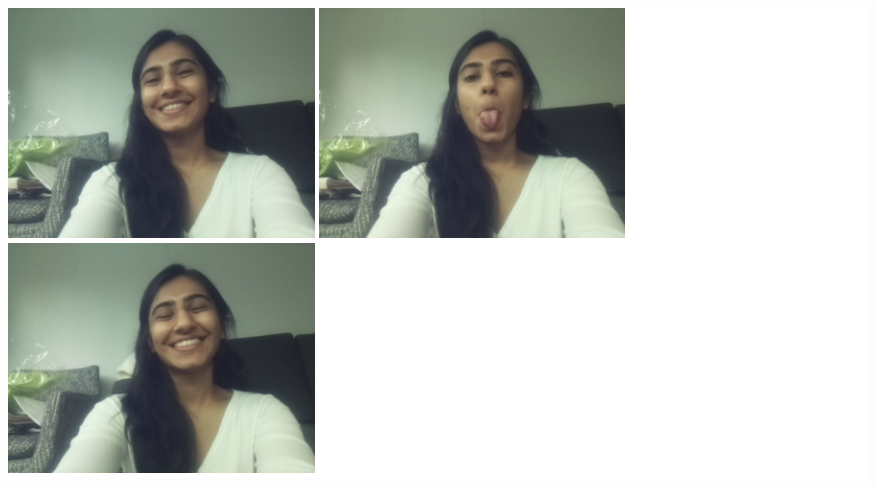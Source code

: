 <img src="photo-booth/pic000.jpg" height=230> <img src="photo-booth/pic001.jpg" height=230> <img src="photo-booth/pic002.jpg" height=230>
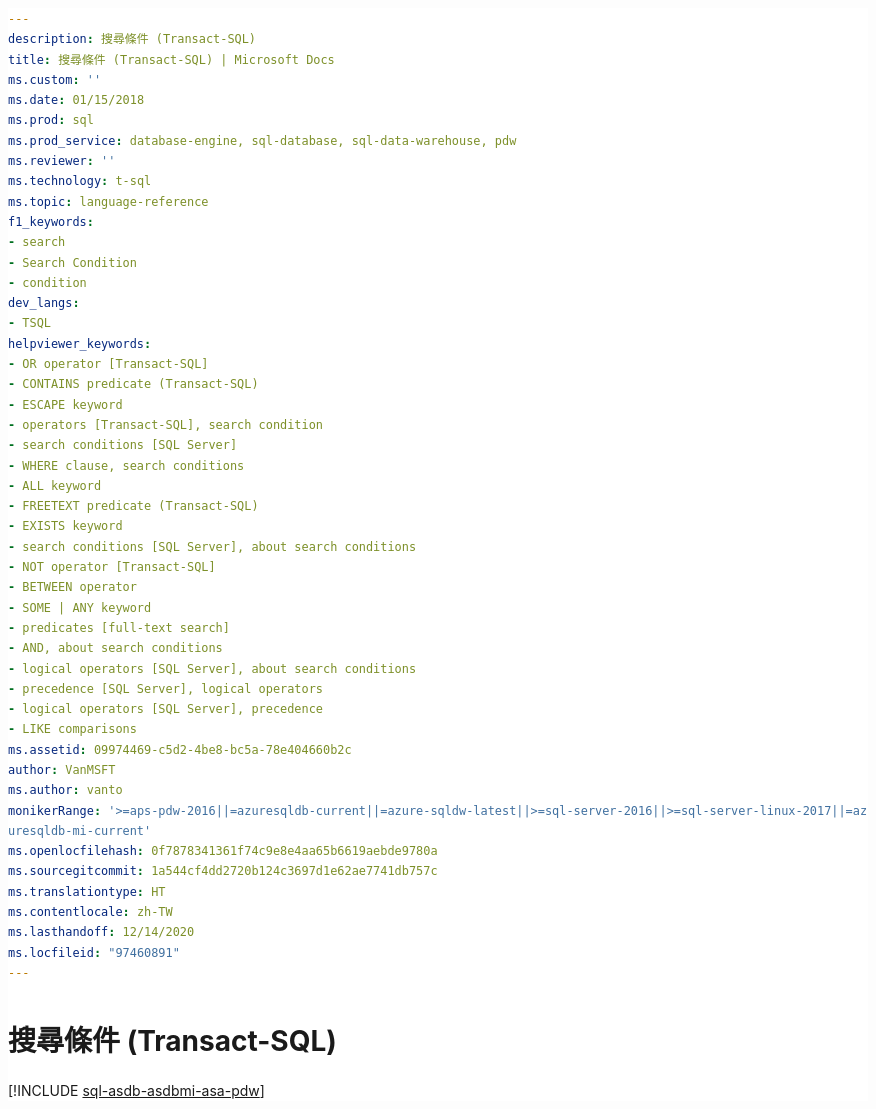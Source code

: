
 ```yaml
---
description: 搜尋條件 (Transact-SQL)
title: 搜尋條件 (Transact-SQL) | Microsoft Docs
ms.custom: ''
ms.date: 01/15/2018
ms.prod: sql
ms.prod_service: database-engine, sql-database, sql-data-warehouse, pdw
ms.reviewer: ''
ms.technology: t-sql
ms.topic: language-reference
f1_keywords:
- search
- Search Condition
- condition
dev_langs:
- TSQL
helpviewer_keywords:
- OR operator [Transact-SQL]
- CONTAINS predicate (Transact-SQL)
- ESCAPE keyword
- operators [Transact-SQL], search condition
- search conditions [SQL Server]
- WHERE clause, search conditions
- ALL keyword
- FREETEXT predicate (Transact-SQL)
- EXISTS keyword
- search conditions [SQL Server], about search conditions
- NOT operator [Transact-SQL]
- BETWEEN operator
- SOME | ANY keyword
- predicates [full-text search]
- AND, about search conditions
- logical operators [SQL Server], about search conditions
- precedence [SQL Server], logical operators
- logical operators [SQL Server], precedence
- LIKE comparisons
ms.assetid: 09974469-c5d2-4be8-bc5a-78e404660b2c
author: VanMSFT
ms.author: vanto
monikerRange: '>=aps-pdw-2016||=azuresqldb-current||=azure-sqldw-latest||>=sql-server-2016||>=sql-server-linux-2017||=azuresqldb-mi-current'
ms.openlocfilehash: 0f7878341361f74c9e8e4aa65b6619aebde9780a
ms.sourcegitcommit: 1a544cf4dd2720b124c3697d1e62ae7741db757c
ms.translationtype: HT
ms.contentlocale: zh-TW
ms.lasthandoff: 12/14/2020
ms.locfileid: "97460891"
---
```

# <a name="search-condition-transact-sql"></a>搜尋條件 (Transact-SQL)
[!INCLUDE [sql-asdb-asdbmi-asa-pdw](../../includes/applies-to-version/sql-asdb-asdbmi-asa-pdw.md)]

● ● ● ●

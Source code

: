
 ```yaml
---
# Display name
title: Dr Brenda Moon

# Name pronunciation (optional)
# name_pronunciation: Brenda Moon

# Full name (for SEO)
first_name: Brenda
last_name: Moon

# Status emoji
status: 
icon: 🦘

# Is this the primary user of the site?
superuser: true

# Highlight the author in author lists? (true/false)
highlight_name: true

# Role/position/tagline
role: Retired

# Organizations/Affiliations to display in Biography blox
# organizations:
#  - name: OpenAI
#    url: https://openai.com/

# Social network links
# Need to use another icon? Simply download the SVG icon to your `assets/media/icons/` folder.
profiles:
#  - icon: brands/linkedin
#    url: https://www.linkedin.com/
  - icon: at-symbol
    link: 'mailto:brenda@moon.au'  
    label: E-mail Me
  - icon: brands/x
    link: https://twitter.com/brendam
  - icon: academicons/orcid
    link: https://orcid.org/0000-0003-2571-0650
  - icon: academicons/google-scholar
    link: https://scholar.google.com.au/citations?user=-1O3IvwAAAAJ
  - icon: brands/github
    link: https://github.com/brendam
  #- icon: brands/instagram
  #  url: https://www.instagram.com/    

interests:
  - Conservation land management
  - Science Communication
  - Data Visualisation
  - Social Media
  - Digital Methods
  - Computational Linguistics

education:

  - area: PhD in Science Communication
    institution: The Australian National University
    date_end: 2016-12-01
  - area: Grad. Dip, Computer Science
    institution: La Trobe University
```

● ● ● ●

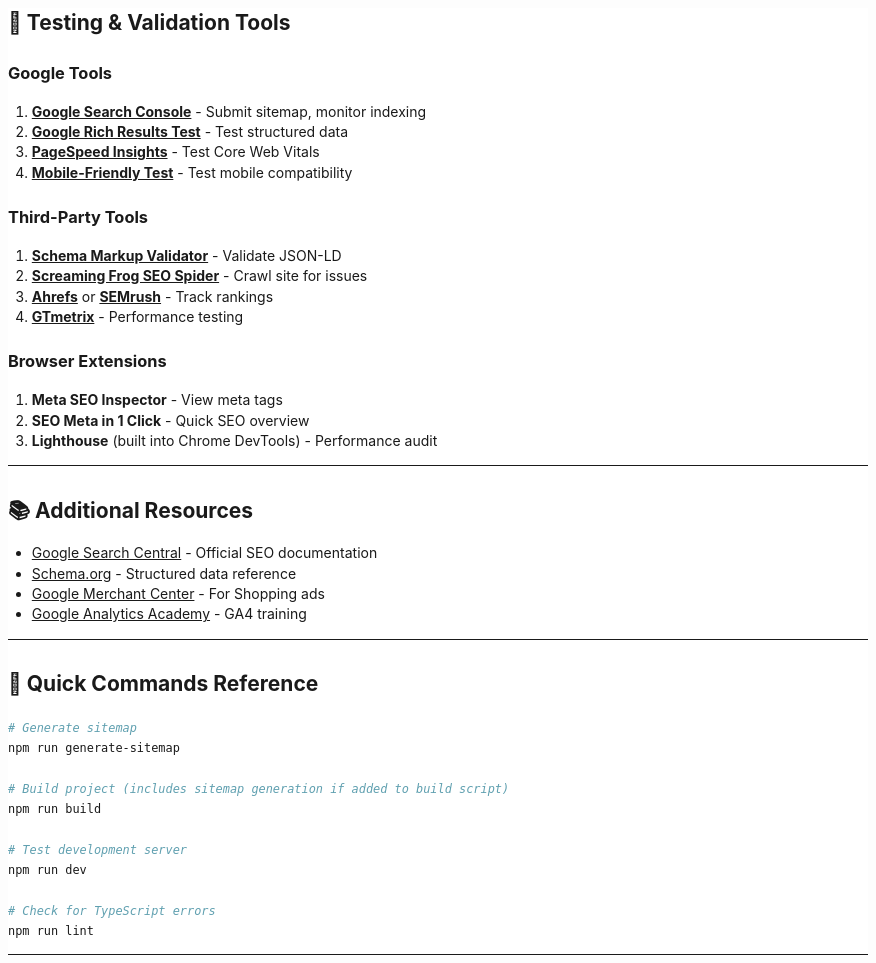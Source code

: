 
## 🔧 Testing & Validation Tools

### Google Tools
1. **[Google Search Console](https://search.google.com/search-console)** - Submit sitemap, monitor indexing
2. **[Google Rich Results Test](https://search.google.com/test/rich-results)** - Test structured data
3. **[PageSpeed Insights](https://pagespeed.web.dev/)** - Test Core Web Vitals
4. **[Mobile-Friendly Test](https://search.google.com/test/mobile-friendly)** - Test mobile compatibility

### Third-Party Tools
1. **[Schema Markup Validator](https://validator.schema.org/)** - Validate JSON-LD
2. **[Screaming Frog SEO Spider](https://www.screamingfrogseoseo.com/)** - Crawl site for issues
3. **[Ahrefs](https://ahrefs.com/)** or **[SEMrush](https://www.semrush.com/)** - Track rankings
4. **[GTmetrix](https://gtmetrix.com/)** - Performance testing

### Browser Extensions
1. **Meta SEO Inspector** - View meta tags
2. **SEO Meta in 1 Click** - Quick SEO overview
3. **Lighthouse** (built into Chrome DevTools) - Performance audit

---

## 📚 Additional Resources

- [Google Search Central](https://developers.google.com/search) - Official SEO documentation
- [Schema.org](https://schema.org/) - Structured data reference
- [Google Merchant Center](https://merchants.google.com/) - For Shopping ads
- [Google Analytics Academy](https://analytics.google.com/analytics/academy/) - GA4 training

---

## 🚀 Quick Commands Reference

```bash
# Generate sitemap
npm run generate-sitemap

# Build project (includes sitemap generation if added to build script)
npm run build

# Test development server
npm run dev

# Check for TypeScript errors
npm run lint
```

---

● ● ● ●

Work request. For the records above, how many lines contain the word "logical"? Reply with the number only.

Solution to this exercise. 3